Diane took hold of a coffee cup and concluded that it was better to stay on the good side of Sandra Elwood.

By mid afternoon Business Barbie was almost literally asleep. Gazing at her computer screen, the figures had become blurred and her eyes were almost closing. More than once she’d had to pinch herself just to stay awake.

Eventually she’d given up on the spreadsheet and headed out of the office. She needed a break. Her heels click-clacked down the corridors, but for once Sandra was just too tired to notice the longing gazes. Walking into the canteen, she grabbed a Starbucks cup and keyed the &#8216;Double Americano’ button. Normally the uber vain hottie avoided coffee because it stained her teeth. However, at that point she just needed the caffeine boost. On her way over to the counter she grabbed a King-sized Mars bar. The hung over director needed a sugar boost too.

“You look tired,” stated the girl at the till.

“Uh-huh.” 

She headed back across the canteen and plopped her butt down in the corner. Greedily, she unwrapped the Mars bar and tucked into the coffee. Slowly the sugar and caffeine started to take effect.

Seated at the other side of the canteen, the three legal secretaries observed with interest. They’d watched The Elwood strut in as usual and ignore them. That was normal &#8211; as a director Sandra saw herself as a cut above the rank and file. They’d also seen her fill up on coffee and purchase the largest chocolate bar she could find. 

“She looks a little worse for wear,” whispered one.

“Yeah, she’s got bags under her eyes.”

“I’m not surprised,” said Diane. “She was at that wedding I was at, and you wouldn’t believe how much she drank.”

“Sandra does like her wine; do you remember the Christmas party?”

The three laughed at the memory of the firm’s Customer Excellence Director getting blindingly drunk at the party. She really did love her wine, but couldn’t quite handle it.

“Remember her dancing with James Simmons?”

“Oh yeah, the bump and grind!”

“At the wedding she drank so much,” laughed Diane, “that she fell over, banged her head, and that husband of hers had to carry her out. So I guess she’s a bit hung over.”

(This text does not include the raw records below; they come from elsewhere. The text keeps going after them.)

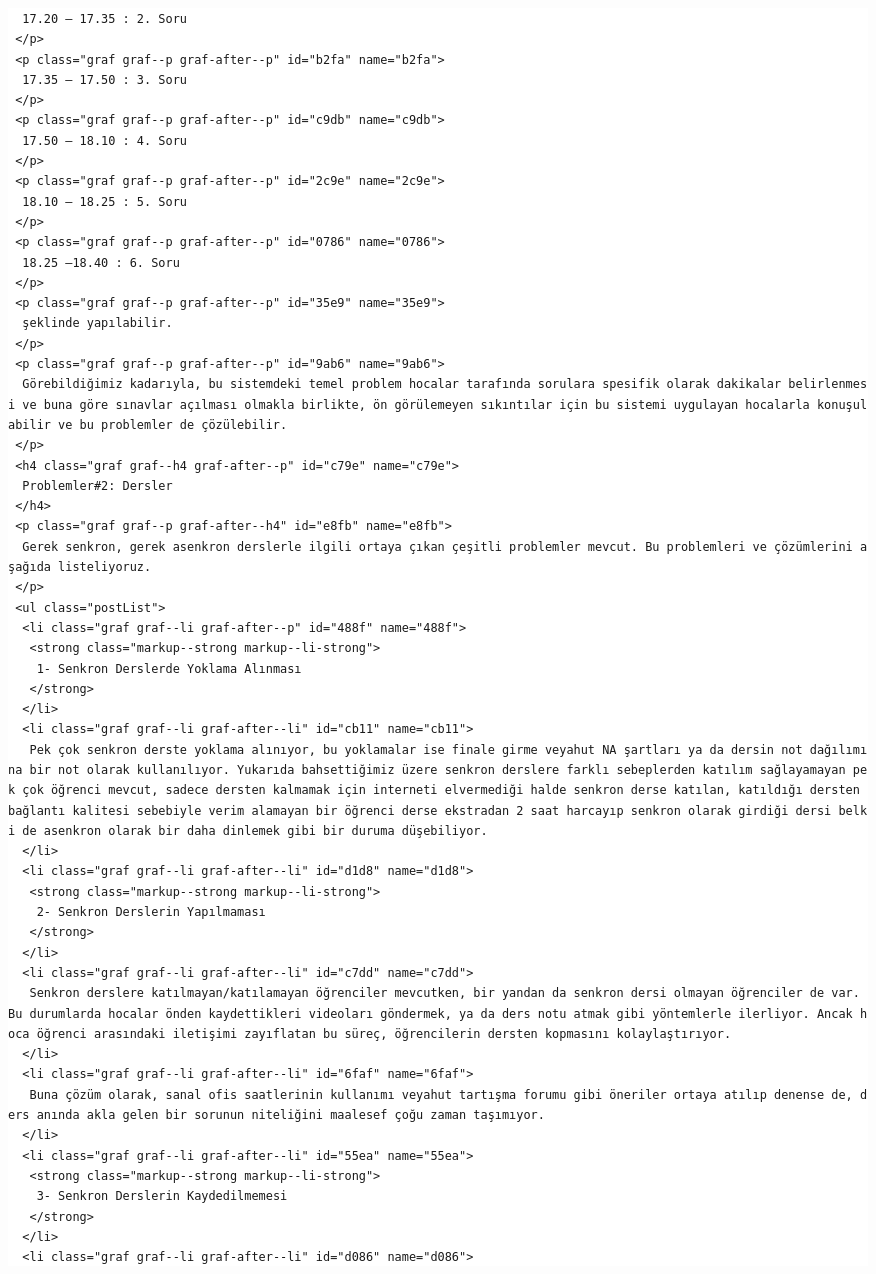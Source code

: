       17.20 — 17.35 : 2. Soru
     </p>
     <p class="graf graf--p graf-after--p" id="b2fa" name="b2fa">
      17.35 — 17.50 : 3. Soru
     </p>
     <p class="graf graf--p graf-after--p" id="c9db" name="c9db">
      17.50 — 18.10 : 4. Soru
     </p>
     <p class="graf graf--p graf-after--p" id="2c9e" name="2c9e">
      18.10 — 18.25 : 5. Soru
     </p>
     <p class="graf graf--p graf-after--p" id="0786" name="0786">
      18.25 —18.40 : 6. Soru
     </p>
     <p class="graf graf--p graf-after--p" id="35e9" name="35e9">
      şeklinde yapılabilir.
     </p>
     <p class="graf graf--p graf-after--p" id="9ab6" name="9ab6">
      Görebildiğimiz kadarıyla, bu sistemdeki temel problem hocalar tarafında sorulara spesifik olarak dakikalar belirlenmesi ve buna göre sınavlar açılması olmakla birlikte, ön görülemeyen sıkıntılar için bu sistemi uygulayan hocalarla konuşulabilir ve bu problemler de çözülebilir.
     </p>
     <h4 class="graf graf--h4 graf-after--p" id="c79e" name="c79e">
      Problemler#2: Dersler
     </h4>
     <p class="graf graf--p graf-after--h4" id="e8fb" name="e8fb">
      Gerek senkron, gerek asenkron derslerle ilgili ortaya çıkan çeşitli problemler mevcut. Bu problemleri ve çözümlerini aşağıda listeliyoruz.
     </p>
     <ul class="postList">
      <li class="graf graf--li graf-after--p" id="488f" name="488f">
       <strong class="markup--strong markup--li-strong">
        1- Senkron Derslerde Yoklama Alınması
       </strong>
      </li>
      <li class="graf graf--li graf-after--li" id="cb11" name="cb11">
       Pek çok senkron derste yoklama alınıyor, bu yoklamalar ise finale girme veyahut NA şartları ya da dersin not dağılımına bir not olarak kullanılıyor. Yukarıda bahsettiğimiz üzere senkron derslere farklı sebeplerden katılım sağlayamayan pek çok öğrenci mevcut, sadece dersten kalmamak için interneti elvermediği halde senkron derse katılan, katıldığı dersten bağlantı kalitesi sebebiyle verim alamayan bir öğrenci derse ekstradan 2 saat harcayıp senkron olarak girdiği dersi belki de asenkron olarak bir daha dinlemek gibi bir duruma düşebiliyor.
      </li>
      <li class="graf graf--li graf-after--li" id="d1d8" name="d1d8">
       <strong class="markup--strong markup--li-strong">
        2- Senkron Derslerin Yapılmaması
       </strong>
      </li>
      <li class="graf graf--li graf-after--li" id="c7dd" name="c7dd">
       Senkron derslere katılmayan/katılamayan öğrenciler mevcutken, bir yandan da senkron dersi olmayan öğrenciler de var. Bu durumlarda hocalar önden kaydettikleri videoları göndermek, ya da ders notu atmak gibi yöntemlerle ilerliyor. Ancak hoca öğrenci arasındaki iletişimi zayıflatan bu süreç, öğrencilerin dersten kopmasını kolaylaştırıyor.
      </li>
      <li class="graf graf--li graf-after--li" id="6faf" name="6faf">
       Buna çözüm olarak, sanal ofis saatlerinin kullanımı veyahut tartışma forumu gibi öneriler ortaya atılıp denense de, ders anında akla gelen bir sorunun niteliğini maalesef çoğu zaman taşımıyor.
      </li>
      <li class="graf graf--li graf-after--li" id="55ea" name="55ea">
       <strong class="markup--strong markup--li-strong">
        3- Senkron Derslerin Kaydedilmemesi
       </strong>
      </li>
      <li class="graf graf--li graf-after--li" id="d086" name="d086">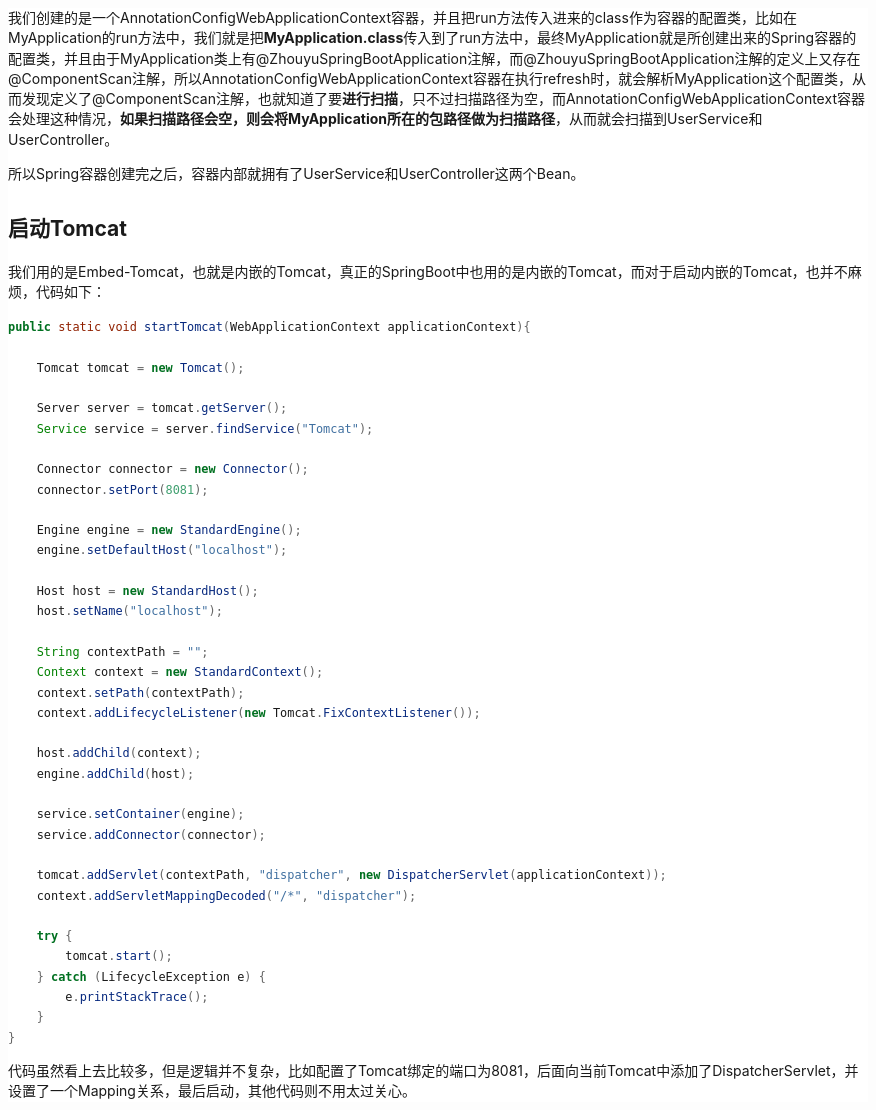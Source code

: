 我们创建的是一个AnnotationConfigWebApplicationContext容器，并且把run方法传入进来的class作为容器的配置类，比如在MyApplication的run方法中，我们就是把**MyApplication.class**传入到了run方法中，最终MyApplication就是所创建出来的Spring容器的配置类，并且由于MyApplication类上有@ZhouyuSpringBootApplication注解，而@ZhouyuSpringBootApplication注解的定义上又存在@ComponentScan注解，所以AnnotationConfigWebApplicationContext容器在执行refresh时，就会解析MyApplication这个配置类，从而发现定义了@ComponentScan注解，也就知道了要**进行扫描**，只不过扫描路径为空，而AnnotationConfigWebApplicationContext容器会处理这种情况，**如果扫描路径会空，则会将MyApplication所在的包路径做为扫描路径**，从而就会扫描到UserService和UserController。

所以Spring容器创建完之后，容器内部就拥有了UserService和UserController这两个Bean。

## 启动Tomcat

我们用的是Embed-Tomcat，也就是内嵌的Tomcat，真正的SpringBoot中也用的是内嵌的Tomcat，而对于启动内嵌的Tomcat，也并不麻烦，代码如下：

```java
public static void startTomcat(WebApplicationContext applicationContext){
    
    Tomcat tomcat = new Tomcat();
    
    Server server = tomcat.getServer();
    Service service = server.findService("Tomcat");
    
    Connector connector = new Connector();
    connector.setPort(8081);
    
    Engine engine = new StandardEngine();
    engine.setDefaultHost("localhost");
    
    Host host = new StandardHost();
    host.setName("localhost");
    
    String contextPath = "";
    Context context = new StandardContext();
    context.setPath(contextPath);
    context.addLifecycleListener(new Tomcat.FixContextListener());
    
    host.addChild(context);
    engine.addChild(host);
    
    service.setContainer(engine);
    service.addConnector(connector);
    
    tomcat.addServlet(contextPath, "dispatcher", new DispatcherServlet(applicationContext));
    context.addServletMappingDecoded("/*", "dispatcher");
    
    try {
        tomcat.start();
    } catch (LifecycleException e) {
        e.printStackTrace();
    }  
}
```

代码虽然看上去比较多，但是逻辑并不复杂，比如配置了Tomcat绑定的端口为8081，后面向当前Tomcat中添加了DispatcherServlet，并设置了一个Mapping关系，最后启动，其他代码则不用太过关心。
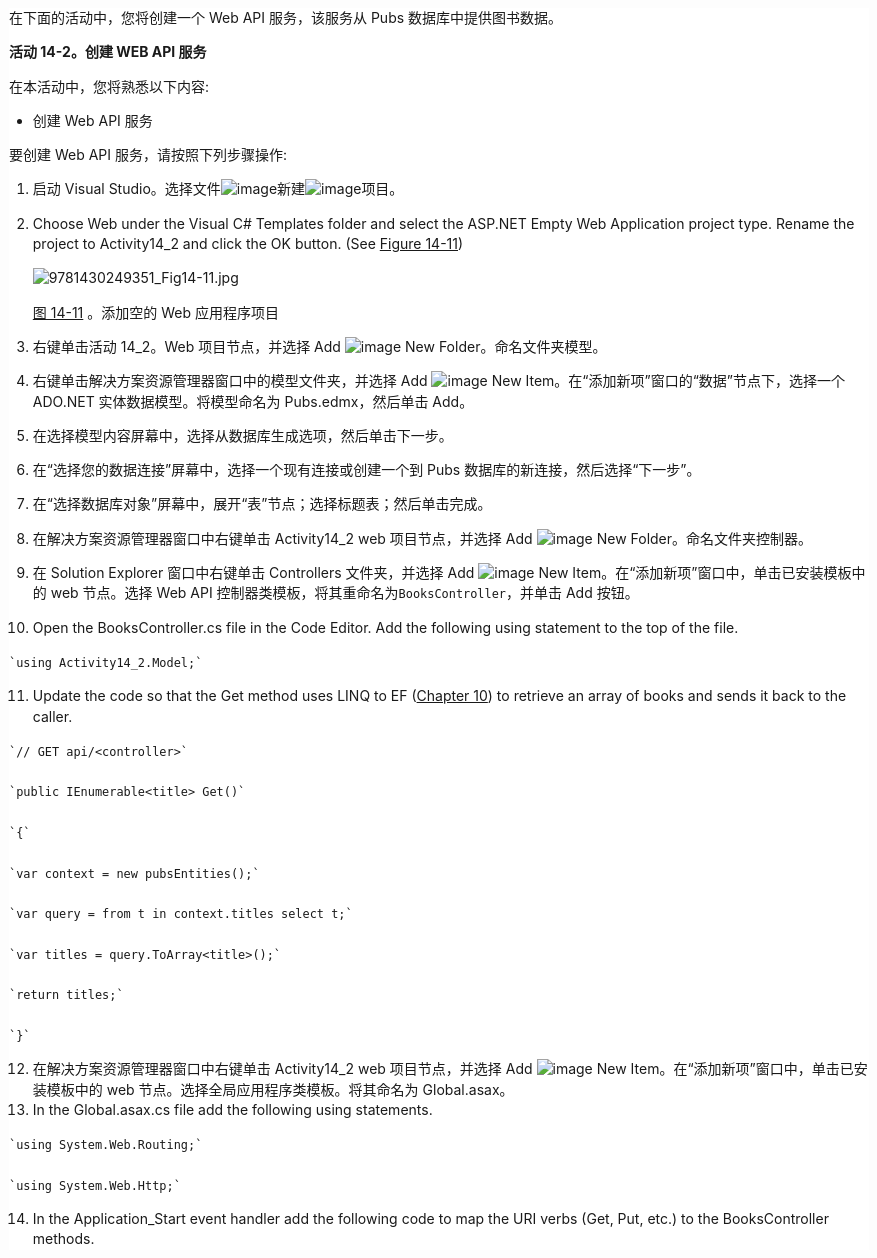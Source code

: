 在下面的活动中，您将创建一个 Web API 服务，该服务从 Pubs 数据库中提供图书数据。

**活动 14-2。创建 WEB API 服务**

在本活动中，您将熟悉以下内容:

*   创建 Web API 服务

要创建 Web API 服务，请按照下列步骤操作:

1.  启动 Visual Studio。选择文件![image](images/arrow.jpg)新建![image](images/arrow.jpg)项目。
2.  Choose Web under the Visual C# Templates folder and select the ASP.NET Empty Web Application project type. Rename the project to Activity14_2 and click the OK button. (See [Figure 14-11](#Fig11))

    ![9781430249351_Fig14-11.jpg](images/9781430249351_Fig14-11.jpg)

    [图 14-11](#_Fig11) 。添加空的 Web 应用程序项目

3.  右键单击活动 14_2。Web 项目节点，并选择 Add ![image](images/arrow.jpg) New Folder。命名文件夹模型。
4.  右键单击解决方案资源管理器窗口中的模型文件夹，并选择 Add ![image](images/arrow.jpg) New Item。在“添加新项”窗口的“数据”节点下，选择一个 ADO.NET 实体数据模型。将模型命名为 Pubs.edmx，然后单击 Add。
5.  在选择模型内容屏幕中，选择从数据库生成选项，然后单击下一步。
6.  在“选择您的数据连接”屏幕中，选择一个现有连接或创建一个到 Pubs 数据库的新连接，然后选择“下一步”。
7.  在“选择数据库对象”屏幕中，展开“表”节点；选择标题表；然后单击完成。
8.  在解决方案资源管理器窗口中右键单击 Activity14_2 web 项目节点，并选择 Add ![image](images/arrow.jpg) New Folder。命名文件夹控制器。
9.  在 Solution Explorer 窗口中右键单击 Controllers 文件夹，并选择 Add ![image](images/arrow.jpg) New Item。在“添加新项”窗口中，单击已安装模板中的 web 节点。选择 Web API 控制器类模板，将其重命名为`BooksController`，并单击 Add 按钮。
10.  Open the BooksController.cs file in the Code Editor. Add the following using statement to the top of the file.

    `using Activity14_2.Model;`

11.  Update the code so that the Get method uses LINQ to EF ([Chapter 10](10.html)) to retrieve an array of books and sends it back to the caller.

    `// GET api/<controller>`

    `public IEnumerable<title> Get()`

    `{`

    `var context = new pubsEntities();`

    `var query = from t in context.titles select t;`

    `var titles = query.ToArray<title>();`

    `return titles;`

    `}`

12.  在解决方案资源管理器窗口中右键单击 Activity14_2 web 项目节点，并选择 Add ![image](images/arrow.jpg) New Item。在“添加新项”窗口中，单击已安装模板中的 web 节点。选择全局应用程序类模板。将其命名为 Global.asax。
13.  In the Global.asax.cs file add the following using statements.

    `using System.Web.Routing;`

    `using System.Web.Http;`

14.  In the Application_Start event handler add the following code to map the URI verbs (Get, Put, etc.) to the BooksController methods.
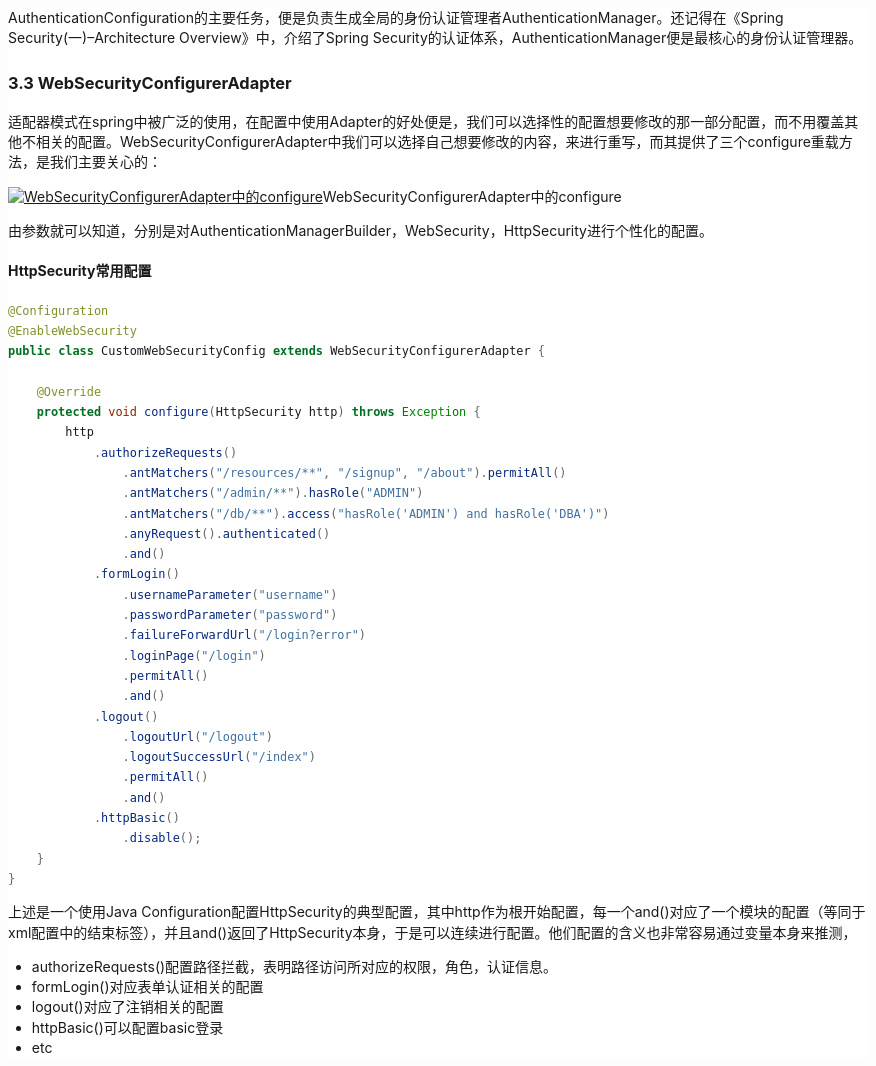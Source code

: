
 ```Java
```

AuthenticationConfiguration的主要任务，便是负责生成全局的身份认证管理者AuthenticationManager。还记得在《Spring Security(一)–Architecture Overview》中，介绍了Spring Security的认证体系，AuthenticationManager便是最核心的身份认证管理器。

### 3.3 WebSecurityConfigurerAdapter

适配器模式在spring中被广泛的使用，在配置中使用Adapter的好处便是，我们可以选择性的配置想要修改的那一部分配置，而不用覆盖其他不相关的配置。WebSecurityConfigurerAdapter中我们可以选择自己想要修改的内容，来进行重写，而其提供了三个configure重载方法，是我们主要关心的：

[![WebSecurityConfigurerAdapter中的configure](http://kirito.iocoder.cn/QQ%E5%9B%BE%E7%89%8720170924215436.png)](http://kirito.iocoder.cn/QQ%E5%9B%BE%E7%89%8720170924215436.png)WebSecurityConfigurerAdapter中的configure

由参数就可以知道，分别是对AuthenticationManagerBuilder，WebSecurity，HttpSecurity进行个性化的配置。

#### HttpSecurity常用配置

```Java
@Configuration
@EnableWebSecurity
public class CustomWebSecurityConfig extends WebSecurityConfigurerAdapter {

    @Override
    protected void configure(HttpSecurity http) throws Exception {
        http
            .authorizeRequests()
                .antMatchers("/resources/**", "/signup", "/about").permitAll()
                .antMatchers("/admin/**").hasRole("ADMIN")
                .antMatchers("/db/**").access("hasRole('ADMIN') and hasRole('DBA')")
                .anyRequest().authenticated()
                .and()
            .formLogin()
                .usernameParameter("username")
                .passwordParameter("password")
                .failureForwardUrl("/login?error")
                .loginPage("/login")
                .permitAll()
                .and()
            .logout()
                .logoutUrl("/logout")
                .logoutSuccessUrl("/index")
                .permitAll()
                .and()
            .httpBasic()
                .disable();
    }
}
```

上述是一个使用Java Configuration配置HttpSecurity的典型配置，其中http作为根开始配置，每一个and()对应了一个模块的配置（等同于xml配置中的结束标签），并且and()返回了HttpSecurity本身，于是可以连续进行配置。他们配置的含义也非常容易通过变量本身来推测，

- authorizeRequests()配置路径拦截，表明路径访问所对应的权限，角色，认证信息。
- formLogin()对应表单认证相关的配置
- logout()对应了注销相关的配置
- httpBasic()可以配置basic登录
- etc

“That poor guy! I don’t imagine Sandra Elwood is exactly feather light!”

“And she doesn’t even use her marriage name. Kevin’s name is Liddell, isn’t it?”

“Yes, but Sandra’s been married that many times that…”

“…I hear you &#8211; she probably has difficulty remembering who she’s married to this week!”

“Hee-hee! Especially when she’s sozzled!”

“Look at that Mars bar she’s stuffing herself with too! I just can’t imagine how she keeps that figure.”

Diane smiled at that. She remembered what she’d seen through the key hole, and she knew exactly how the office glamour queen maintained her figure. Underneath her sexy little business suit she was no doubt squeezed into another of her figure shaping spandex slips. 

“I think she might have a little Lycra help there,” whispered Diane. “Let’s just say when she fell over I got a glimpse.”

The other two gasped. “Ooo like those you see on Trinny & Susannah?”

“Yep.”

“Well there’s a turn up! And her swanning around here like God’s gift all day! I bet all the guys think she’s more the lacy thong type. Bet she thinks they think of her that way too.”

The three looked at the seated executive. She did look spectacular, though; curvy yet firm. It was somehow comforting to know those curves might not be quite so firm underneath.

“I might get me a pair,” whispered one.

“Yeah, Sandra looks great”

“Well I could look just as great wearing bloody miracle knickers!”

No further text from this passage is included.